Your objective = Counting the line with "Jika terdapat bisimulasi" as the last one, copy out the lines of the data exactly from the first onward.

Material for this task =

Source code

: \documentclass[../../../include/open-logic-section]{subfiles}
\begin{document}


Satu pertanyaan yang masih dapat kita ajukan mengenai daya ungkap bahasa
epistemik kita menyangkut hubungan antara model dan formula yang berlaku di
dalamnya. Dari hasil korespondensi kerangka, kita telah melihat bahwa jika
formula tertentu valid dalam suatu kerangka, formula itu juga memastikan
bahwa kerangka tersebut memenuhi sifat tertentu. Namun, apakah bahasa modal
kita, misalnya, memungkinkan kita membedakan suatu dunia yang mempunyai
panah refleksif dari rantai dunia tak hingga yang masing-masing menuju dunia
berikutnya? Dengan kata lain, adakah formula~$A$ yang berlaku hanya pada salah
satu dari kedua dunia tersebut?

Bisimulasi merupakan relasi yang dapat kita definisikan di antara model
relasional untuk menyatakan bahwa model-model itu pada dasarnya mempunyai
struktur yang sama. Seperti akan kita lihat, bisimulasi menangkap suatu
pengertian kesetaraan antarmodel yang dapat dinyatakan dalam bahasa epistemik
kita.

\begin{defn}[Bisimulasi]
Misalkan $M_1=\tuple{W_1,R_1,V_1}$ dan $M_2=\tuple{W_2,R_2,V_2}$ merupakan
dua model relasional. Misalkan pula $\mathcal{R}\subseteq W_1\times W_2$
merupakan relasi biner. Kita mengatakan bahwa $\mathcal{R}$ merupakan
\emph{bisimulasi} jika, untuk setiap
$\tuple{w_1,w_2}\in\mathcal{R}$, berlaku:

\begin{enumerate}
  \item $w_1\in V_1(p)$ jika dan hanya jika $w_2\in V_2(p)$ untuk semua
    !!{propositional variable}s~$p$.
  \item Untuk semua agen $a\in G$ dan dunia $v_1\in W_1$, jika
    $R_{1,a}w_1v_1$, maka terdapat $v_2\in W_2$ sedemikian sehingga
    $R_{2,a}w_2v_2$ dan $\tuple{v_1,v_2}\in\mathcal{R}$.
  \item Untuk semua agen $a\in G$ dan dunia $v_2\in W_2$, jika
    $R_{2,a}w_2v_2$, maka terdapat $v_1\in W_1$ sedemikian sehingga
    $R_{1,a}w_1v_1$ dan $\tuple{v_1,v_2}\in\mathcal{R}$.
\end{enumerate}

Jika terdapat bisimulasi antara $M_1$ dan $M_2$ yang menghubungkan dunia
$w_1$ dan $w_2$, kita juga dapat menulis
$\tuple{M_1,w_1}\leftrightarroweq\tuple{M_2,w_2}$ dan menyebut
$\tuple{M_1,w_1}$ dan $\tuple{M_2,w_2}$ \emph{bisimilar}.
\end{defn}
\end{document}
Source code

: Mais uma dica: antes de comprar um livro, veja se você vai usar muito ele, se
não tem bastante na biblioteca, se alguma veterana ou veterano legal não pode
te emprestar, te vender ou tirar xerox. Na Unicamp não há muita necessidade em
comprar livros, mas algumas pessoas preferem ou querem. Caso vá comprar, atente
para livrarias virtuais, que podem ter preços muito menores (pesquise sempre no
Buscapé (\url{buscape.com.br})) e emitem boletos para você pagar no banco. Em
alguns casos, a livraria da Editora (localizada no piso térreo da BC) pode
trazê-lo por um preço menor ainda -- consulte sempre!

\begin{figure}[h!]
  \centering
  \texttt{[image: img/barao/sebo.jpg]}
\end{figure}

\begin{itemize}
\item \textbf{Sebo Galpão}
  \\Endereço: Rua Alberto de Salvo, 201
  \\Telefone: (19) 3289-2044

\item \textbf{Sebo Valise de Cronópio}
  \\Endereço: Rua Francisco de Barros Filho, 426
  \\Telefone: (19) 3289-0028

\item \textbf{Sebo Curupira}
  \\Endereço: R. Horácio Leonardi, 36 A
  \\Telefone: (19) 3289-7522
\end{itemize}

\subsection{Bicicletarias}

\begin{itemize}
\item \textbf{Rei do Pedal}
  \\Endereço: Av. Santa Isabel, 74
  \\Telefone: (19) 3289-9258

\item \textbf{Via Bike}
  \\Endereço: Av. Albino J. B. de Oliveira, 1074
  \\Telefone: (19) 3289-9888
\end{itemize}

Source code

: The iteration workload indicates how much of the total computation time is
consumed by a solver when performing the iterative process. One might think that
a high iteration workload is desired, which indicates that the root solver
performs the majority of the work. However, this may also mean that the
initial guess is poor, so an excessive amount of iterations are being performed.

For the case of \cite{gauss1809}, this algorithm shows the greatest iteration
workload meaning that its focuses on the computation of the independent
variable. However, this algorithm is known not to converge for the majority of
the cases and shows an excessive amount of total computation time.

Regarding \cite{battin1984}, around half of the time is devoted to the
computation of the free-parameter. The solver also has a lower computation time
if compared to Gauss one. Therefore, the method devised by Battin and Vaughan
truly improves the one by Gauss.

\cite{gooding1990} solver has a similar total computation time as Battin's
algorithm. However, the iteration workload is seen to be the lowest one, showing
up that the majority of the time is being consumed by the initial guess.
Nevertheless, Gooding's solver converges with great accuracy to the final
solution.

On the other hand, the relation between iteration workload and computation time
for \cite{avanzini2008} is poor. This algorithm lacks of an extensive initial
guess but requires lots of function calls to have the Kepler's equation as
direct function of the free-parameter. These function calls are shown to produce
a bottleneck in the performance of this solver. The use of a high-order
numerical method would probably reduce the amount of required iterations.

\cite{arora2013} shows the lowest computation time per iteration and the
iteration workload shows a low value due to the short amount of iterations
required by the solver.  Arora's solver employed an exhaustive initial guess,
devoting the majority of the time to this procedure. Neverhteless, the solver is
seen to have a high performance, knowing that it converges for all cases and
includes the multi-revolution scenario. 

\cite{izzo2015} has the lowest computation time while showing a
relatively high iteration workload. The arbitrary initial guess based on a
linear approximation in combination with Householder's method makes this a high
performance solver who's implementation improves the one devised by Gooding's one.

Problem solution =
Source code

: \documentclass[../../../include/open-logic-section]{subfiles}
\begin{document}


Satu pertanyaan yang masih dapat kita ajukan mengenai daya ungkap bahasa
epistemik kita menyangkut hubungan antara model dan formula yang berlaku di
dalamnya. Dari hasil korespondensi kerangka, kita telah melihat bahwa jika
formula tertentu valid dalam suatu kerangka, formula itu juga memastikan
bahwa kerangka tersebut memenuhi sifat tertentu. Namun, apakah bahasa modal
kita, misalnya, memungkinkan kita membedakan suatu dunia yang mempunyai
panah refleksif dari rantai dunia tak hingga yang masing-masing menuju dunia
berikutnya? Dengan kata lain, adakah formula~$A$ yang berlaku hanya pada salah
satu dari kedua dunia tersebut?

Bisimulasi merupakan relasi yang dapat kita definisikan di antara model
relasional untuk menyatakan bahwa model-model itu pada dasarnya mempunyai
struktur yang sama. Seperti akan kita lihat, bisimulasi menangkap suatu
pengertian kesetaraan antarmodel yang dapat dinyatakan dalam bahasa epistemik
kita.

\begin{defn}[Bisimulasi]
Misalkan $M_1=\tuple{W_1,R_1,V_1}$ dan $M_2=\tuple{W_2,R_2,V_2}$ merupakan
dua model relasional. Misalkan pula $\mathcal{R}\subseteq W_1\times W_2$
merupakan relasi biner. Kita mengatakan bahwa $\mathcal{R}$ merupakan
\emph{bisimulasi} jika, untuk setiap
$\tuple{w_1,w_2}\in\mathcal{R}$, berlaku:

\begin{enumerate}
  \item $w_1\in V_1(p)$ jika dan hanya jika $w_2\in V_2(p)$ untuk semua
    !!{propositional variable}s~$p$.
  \item Untuk semua agen $a\in G$ dan dunia $v_1\in W_1$, jika
    $R_{1,a}w_1v_1$, maka terdapat $v_2\in W_2$ sedemikian sehingga
    $R_{2,a}w_2v_2$ dan $\tuple{v_1,v_2}\in\mathcal{R}$.
  \item Untuk semua agen $a\in G$ dan dunia $v_2\in W_2$, jika
    $R_{2,a}w_2v_2$, maka terdapat $v_1\in W_1$ sedemikian sehingga
    $R_{1,a}w_1v_1$ dan $\tuple{v_1,v_2}\in\mathcal{R}$.
\end{enumerate}

Jika terdapat bisimulasi antara $M_1$ dan $M_2$ yang menghubungkan dunia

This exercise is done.